In other words, the only vote that counts is the last one. If the last one is a vote for a successful filibuster, that is a brutal vote for a Democrat to carry. But, if that final vote is for a watered down best-we-could-do health care bill, well, that’s easier to live with.
Either you’re not getting my point or you’re choosing to distort it.
I’ll try again.
You have suggested that Reid would be more likely to get support for a PO had he waited to include that after the conference process. I say that the support will be no different, because there are the same pressure before and afterwards. You keep insisting that the momentum will be different, and I don’t buy it. Lieberman is going to be Lieberman, today and tomorrow.
Of course, no one cares if Lieberman or whoever votes for the bill later, after initially opposing it; but who is suggesting that will occur? My entire point is that if Lieberman (and I use him just as an example) isn’t supporting a PO when this comes up for a vote this month, he also would not have supported it had the PO come up for a vote only after the conference process.
Three responses:
Let’s not use Lieberman because of our personal animus. Let’s just use a generic conservadem.
Now I see where you’re coming from. I think I still disagree, but at least I understand you better.
Correct me if I’m wrong, and you still have the patience to read this.
Let’s assume that the Senate votes on Reid’s version in November, and that if it passes, they vote on the final version in January.
Your view is that it’s no big deal for conservadems to try and kill the PO in November, because they will still have the chance to vote for the final version in December. But killing the PO in December means effectively killing health care reform entirely.
It seems to me that you are making a number of assumptions here, and I’m honestly not sure whether each or all are justified:
First, you assume that, if conservadems kill the PO in November, they will still have a chance later to vote for another version of health care reform. You’re probably right here, but I don’t know that it’s a certainty.

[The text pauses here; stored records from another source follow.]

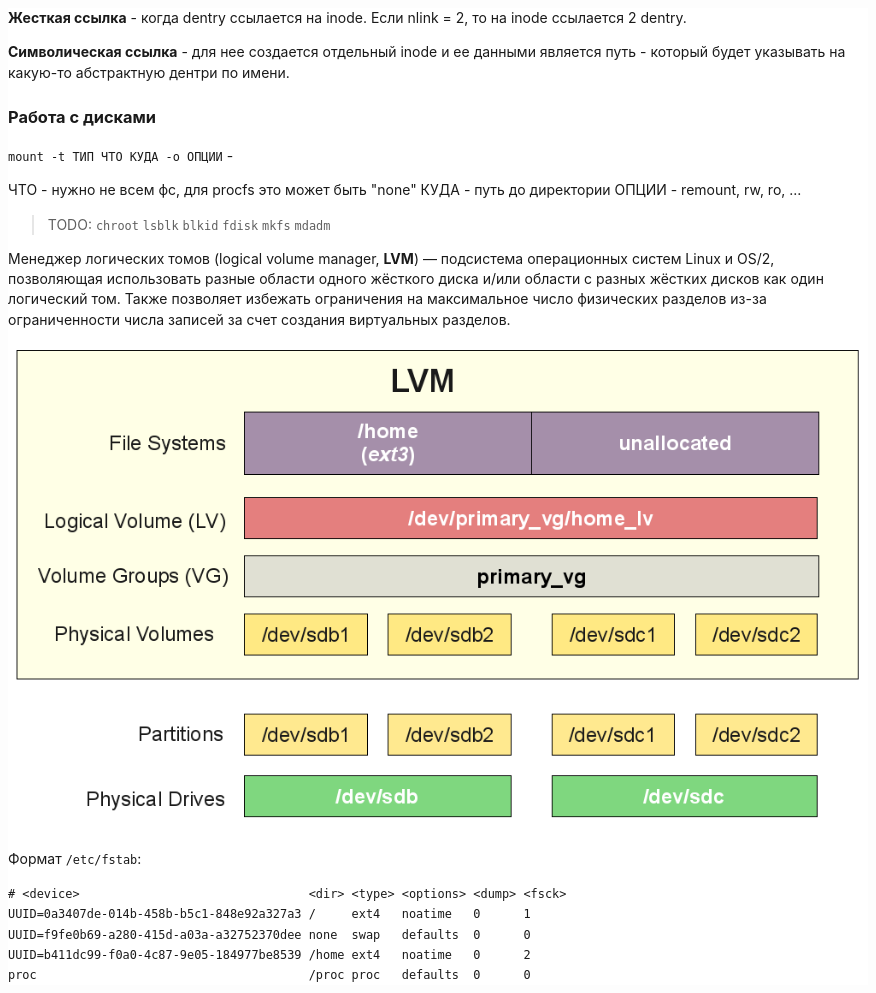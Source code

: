 **Жесткая ссылка** - когда dentry ссылается на inode. Если nlink = 2, то на inode ссылается 2 dentry.

**Символическая ссылка** - для нее создается отдельный inode и ее данными является путь - который будет указывать на какую-то абстрактную дентри по имени.

### Работа с дисками

`mount -t ТИП ЧТО КУДА -o ОПЦИИ` - 

ЧТО - нужно не всем фс, для procfs это может быть "none"
КУДА - путь до директории
ОПЦИИ - remount, rw, ro, ...

>  TODO: `chroot` `lsblk` `blkid` `fdisk` `mkfs` `mdadm` 

Менеджер логических томов (logical volume manager, **LVM**) — подсистема операционных систем Linux и OS/2, позволяющая использовать разные области одного жёсткого диска и/или области с разных жёстких дисков как один логический том. Также позволяет избежать ограничения на максимальное число физических разделов из-за ограниченности числа записей за счет создания виртуальных разделов.

![LVM](./img/s38-lvm.png)

Формат `/etc/fstab`:

```
# <device>                                <dir> <type> <options> <dump> <fsck>
UUID=0a3407de-014b-458b-b5c1-848e92a327a3 /     ext4   noatime   0      1
UUID=f9fe0b69-a280-415d-a03a-a32752370dee none  swap   defaults  0      0
UUID=b411dc99-f0a0-4c87-9e05-184977be8539 /home ext4   noatime   0      2
proc                                      /proc proc   defaults  0      0
```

Second, you assume that conservadems will not face much blowback if they vote for the final version, after having killed the PO. I suspect this depends a lot on geography. It might hold true for Lincoln, but I don’t believe it would hold true for Lieberman. (I admit Lieberman is a tricky one to discuss for other reasons, however.)
Third, you believe that the argument for reconciliation is significantly harder to make if Reid’s PO version fails to pass in November, because it will be unclear how much support a PO actually has in the Senate.
I disagree with this last point. Even now, we know that the PO has at least 50 votes. Maybe we don’t know if it has 58 rather than 53 votes, but so what? More fundamentally, I don’t believe that voters really care whether reconciliation is used at all.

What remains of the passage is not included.